[Excerpts from a dataset]
....................
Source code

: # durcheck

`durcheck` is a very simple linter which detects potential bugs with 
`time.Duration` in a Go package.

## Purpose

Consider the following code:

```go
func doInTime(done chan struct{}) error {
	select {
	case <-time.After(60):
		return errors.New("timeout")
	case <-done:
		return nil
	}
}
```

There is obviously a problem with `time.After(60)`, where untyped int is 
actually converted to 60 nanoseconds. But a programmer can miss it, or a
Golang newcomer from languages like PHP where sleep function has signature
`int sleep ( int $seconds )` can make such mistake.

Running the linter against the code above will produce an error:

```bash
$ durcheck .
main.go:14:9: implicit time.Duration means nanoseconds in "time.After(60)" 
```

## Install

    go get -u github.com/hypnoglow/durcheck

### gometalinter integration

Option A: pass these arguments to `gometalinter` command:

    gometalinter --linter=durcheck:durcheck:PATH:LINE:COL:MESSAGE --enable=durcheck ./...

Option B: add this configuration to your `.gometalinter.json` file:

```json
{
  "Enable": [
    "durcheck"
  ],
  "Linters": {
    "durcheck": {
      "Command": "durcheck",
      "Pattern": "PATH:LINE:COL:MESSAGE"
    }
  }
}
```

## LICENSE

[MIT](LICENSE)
....................
For every line above that holds the word "done", report the whole line.

func doInTime(done chan struct{}) error {
	case <-done:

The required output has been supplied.